#### Requirement
From the listing below, pull out every line where the string "musí" appears.

#### Source data
-=-=-

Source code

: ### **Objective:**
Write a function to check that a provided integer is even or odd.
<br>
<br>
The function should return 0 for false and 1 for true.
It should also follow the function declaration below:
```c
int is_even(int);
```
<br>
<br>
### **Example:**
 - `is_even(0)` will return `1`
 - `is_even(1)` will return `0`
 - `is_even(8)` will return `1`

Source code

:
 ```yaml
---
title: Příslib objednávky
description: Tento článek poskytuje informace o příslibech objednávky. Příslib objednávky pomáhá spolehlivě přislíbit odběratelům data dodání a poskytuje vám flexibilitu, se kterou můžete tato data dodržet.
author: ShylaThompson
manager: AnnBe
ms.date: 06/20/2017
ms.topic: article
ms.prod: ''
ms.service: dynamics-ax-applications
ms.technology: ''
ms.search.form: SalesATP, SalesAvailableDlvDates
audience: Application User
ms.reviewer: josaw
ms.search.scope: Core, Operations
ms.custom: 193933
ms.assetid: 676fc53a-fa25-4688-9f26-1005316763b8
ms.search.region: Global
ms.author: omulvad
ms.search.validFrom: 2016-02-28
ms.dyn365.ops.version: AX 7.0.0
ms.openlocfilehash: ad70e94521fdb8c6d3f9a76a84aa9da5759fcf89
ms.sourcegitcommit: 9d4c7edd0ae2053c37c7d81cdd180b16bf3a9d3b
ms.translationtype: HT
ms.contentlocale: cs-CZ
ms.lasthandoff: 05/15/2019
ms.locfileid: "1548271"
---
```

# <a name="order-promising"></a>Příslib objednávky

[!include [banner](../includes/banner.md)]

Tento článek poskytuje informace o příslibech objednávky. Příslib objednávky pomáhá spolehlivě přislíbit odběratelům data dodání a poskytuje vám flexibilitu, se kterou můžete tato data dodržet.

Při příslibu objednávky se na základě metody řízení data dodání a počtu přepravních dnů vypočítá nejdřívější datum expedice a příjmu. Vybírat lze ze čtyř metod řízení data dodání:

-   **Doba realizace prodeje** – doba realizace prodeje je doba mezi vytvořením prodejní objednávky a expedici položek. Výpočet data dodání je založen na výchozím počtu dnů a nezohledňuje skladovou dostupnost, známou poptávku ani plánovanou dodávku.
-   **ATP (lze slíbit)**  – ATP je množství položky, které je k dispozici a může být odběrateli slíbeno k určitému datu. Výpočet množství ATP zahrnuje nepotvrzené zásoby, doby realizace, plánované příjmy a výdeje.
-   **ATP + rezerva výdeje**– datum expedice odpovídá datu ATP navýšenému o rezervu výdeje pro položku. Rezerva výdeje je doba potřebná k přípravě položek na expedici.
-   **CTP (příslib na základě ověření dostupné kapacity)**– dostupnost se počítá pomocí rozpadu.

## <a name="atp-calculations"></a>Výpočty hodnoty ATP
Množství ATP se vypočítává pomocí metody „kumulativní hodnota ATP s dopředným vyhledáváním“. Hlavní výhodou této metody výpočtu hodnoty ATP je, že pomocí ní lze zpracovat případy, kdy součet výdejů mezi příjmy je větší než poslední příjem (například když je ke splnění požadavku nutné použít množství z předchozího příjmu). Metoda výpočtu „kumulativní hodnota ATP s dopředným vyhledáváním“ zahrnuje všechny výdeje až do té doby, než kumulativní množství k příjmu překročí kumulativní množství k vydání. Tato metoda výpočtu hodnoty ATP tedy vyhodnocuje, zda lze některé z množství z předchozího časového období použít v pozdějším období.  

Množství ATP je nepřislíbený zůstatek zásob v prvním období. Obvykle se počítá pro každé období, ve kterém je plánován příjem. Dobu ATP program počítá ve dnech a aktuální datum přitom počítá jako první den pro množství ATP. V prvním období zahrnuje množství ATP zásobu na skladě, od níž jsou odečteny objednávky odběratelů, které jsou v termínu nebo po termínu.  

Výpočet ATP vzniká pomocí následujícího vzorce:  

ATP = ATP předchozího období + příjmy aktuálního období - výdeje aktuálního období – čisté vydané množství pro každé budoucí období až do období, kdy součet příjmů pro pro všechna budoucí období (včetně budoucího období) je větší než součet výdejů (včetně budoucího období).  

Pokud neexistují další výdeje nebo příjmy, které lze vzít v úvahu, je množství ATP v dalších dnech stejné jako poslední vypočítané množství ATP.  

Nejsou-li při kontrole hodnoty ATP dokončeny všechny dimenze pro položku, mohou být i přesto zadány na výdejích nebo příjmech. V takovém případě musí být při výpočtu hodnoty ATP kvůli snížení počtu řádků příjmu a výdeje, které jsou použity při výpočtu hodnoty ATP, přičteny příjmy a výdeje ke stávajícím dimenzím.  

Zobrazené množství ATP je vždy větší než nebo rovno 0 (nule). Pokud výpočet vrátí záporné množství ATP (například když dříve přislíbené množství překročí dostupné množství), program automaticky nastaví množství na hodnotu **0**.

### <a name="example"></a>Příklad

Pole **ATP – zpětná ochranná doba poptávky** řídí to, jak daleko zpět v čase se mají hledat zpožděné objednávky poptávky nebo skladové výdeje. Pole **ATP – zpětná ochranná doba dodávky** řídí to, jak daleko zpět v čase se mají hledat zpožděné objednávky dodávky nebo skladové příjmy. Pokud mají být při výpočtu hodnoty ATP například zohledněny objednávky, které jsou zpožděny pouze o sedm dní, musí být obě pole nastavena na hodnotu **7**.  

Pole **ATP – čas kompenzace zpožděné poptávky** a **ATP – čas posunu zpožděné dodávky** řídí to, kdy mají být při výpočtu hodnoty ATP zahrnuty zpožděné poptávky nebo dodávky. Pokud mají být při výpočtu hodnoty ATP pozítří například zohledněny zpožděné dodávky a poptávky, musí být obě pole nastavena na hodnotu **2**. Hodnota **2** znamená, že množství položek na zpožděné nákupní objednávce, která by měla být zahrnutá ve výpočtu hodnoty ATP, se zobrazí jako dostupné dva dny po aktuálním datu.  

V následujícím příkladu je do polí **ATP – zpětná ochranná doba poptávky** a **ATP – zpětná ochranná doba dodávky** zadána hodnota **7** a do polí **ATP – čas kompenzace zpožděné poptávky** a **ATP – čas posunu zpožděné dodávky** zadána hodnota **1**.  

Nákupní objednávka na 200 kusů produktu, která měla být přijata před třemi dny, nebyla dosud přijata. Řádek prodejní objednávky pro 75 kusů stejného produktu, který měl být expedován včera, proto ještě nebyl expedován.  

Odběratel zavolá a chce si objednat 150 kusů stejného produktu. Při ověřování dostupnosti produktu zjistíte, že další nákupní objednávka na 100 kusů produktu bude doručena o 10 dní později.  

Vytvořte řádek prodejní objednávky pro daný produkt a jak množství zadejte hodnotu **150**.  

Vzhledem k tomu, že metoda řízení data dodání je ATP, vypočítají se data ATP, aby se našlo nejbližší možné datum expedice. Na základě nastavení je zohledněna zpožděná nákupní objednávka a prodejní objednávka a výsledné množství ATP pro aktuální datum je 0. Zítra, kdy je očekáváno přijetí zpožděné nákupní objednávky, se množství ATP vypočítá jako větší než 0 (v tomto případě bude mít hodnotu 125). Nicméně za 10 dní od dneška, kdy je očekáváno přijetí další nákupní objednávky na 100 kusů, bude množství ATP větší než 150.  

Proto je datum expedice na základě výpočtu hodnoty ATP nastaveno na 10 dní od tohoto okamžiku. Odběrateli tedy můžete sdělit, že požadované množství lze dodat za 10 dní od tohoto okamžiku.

-=-=-

#### Solution for this problem
Nejsou-li při kontrole hodnoty ATP dokončeny všechny dimenze pro položku, mohou být i přesto zadány na výdejích nebo příjmech. V takovém případě musí být při výpočtu hodnoty ATP kvůli snížení počtu řádků příjmu a výdeje, které jsou použity při výpočtu hodnoty ATP, přičteny příjmy a výdeje ke stávajícím dimenzím.  
Pole **ATP – zpětná ochranná doba poptávky** řídí to, jak daleko zpět v čase se mají hledat zpožděné objednávky poptávky nebo skladové výdeje. Pole **ATP – zpětná ochranná doba dodávky** řídí to, jak daleko zpět v čase se mají hledat zpožděné objednávky dodávky nebo skladové příjmy. Pokud mají být při výpočtu hodnoty ATP například zohledněny objednávky, které jsou zpožděny pouze o sedm dní, musí být obě pole nastavena na hodnotu **7**.  
Pole **ATP – čas kompenzace zpožděné poptávky** a **ATP – čas posunu zpožděné dodávky** řídí to, kdy mají být při výpočtu hodnoty ATP zahrnuty zpožděné poptávky nebo dodávky. Pokud mají být při výpočtu hodnoty ATP pozítří například zohledněny zpožděné dodávky a poptávky, musí být obě pole nastavena na hodnotu **2**. Hodnota **2** znamená, že množství položek na zpožděné nákupní objednávce, která by měla být zahrnutá ve výpočtu hodnoty ATP, se zobrazí jako dostupné dva dny po aktuálním datu.  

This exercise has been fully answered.